▶ **Source information**
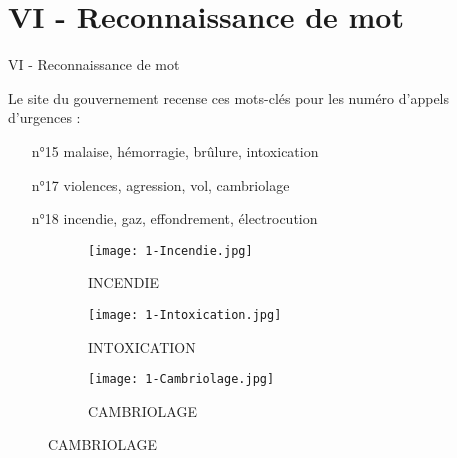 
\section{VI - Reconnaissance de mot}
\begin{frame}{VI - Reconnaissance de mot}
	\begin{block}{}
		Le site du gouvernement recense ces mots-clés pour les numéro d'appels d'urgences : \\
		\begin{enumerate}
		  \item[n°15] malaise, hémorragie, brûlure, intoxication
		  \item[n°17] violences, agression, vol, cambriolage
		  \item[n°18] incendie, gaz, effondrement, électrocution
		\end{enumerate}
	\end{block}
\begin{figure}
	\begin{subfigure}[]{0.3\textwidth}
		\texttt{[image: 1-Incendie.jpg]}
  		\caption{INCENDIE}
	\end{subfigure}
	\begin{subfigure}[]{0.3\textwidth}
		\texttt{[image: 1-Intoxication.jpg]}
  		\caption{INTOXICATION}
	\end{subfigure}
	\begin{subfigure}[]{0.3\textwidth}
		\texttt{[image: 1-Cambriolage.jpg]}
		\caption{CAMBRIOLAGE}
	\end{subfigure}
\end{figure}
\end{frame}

---

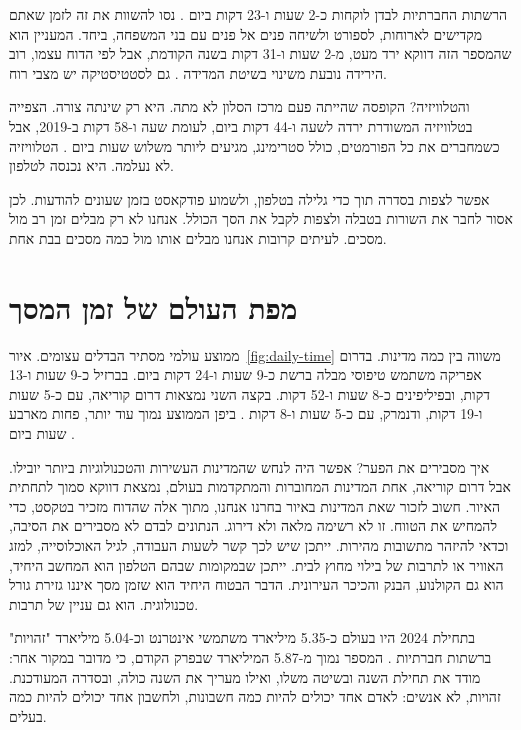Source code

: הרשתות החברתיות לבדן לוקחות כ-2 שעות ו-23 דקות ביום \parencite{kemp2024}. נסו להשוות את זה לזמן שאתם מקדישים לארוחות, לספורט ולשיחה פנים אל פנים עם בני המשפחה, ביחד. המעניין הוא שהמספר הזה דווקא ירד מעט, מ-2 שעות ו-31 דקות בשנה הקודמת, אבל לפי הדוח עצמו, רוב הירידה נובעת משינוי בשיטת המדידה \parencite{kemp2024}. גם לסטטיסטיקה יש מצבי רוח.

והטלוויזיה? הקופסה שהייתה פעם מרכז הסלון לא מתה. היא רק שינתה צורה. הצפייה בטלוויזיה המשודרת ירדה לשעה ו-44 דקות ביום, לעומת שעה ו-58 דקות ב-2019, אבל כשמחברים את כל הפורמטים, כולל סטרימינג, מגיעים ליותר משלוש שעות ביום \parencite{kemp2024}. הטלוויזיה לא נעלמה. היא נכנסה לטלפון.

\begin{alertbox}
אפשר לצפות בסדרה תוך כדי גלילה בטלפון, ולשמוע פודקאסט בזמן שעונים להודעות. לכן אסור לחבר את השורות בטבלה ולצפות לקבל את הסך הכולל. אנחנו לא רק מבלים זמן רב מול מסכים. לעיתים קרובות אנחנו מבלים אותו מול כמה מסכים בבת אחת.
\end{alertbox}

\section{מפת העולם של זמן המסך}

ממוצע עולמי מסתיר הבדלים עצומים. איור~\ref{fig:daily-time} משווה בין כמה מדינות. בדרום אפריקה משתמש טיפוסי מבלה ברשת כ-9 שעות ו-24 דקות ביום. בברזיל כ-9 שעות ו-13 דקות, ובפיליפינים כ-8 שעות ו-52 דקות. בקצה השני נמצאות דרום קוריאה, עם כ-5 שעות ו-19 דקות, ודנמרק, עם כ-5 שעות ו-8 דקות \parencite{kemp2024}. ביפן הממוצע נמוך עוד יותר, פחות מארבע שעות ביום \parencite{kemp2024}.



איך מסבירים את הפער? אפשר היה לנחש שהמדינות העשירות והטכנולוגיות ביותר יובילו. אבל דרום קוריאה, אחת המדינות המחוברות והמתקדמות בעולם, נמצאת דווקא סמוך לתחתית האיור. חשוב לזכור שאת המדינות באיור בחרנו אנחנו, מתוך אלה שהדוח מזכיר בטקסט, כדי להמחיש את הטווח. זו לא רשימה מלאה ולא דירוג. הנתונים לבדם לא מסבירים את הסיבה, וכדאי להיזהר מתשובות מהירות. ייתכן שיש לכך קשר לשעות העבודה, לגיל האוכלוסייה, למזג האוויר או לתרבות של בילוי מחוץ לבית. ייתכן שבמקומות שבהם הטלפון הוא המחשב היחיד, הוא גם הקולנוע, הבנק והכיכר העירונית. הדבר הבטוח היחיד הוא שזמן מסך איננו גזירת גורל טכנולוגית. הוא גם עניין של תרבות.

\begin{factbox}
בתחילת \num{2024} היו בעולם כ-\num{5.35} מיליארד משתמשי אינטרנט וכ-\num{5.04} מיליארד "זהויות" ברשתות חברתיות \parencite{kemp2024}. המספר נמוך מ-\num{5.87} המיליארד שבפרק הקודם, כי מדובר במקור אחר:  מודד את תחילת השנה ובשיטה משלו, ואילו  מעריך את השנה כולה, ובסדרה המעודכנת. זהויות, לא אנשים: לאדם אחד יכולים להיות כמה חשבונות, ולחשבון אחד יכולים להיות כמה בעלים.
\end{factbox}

▶ **Your task**
Wherever the word "Reconnaissance" appears in the entries above, copy that whole line.

▶ **Response**
\section{VI - Reconnaissance de mot}
\begin{frame}{VI - Reconnaissance de mot}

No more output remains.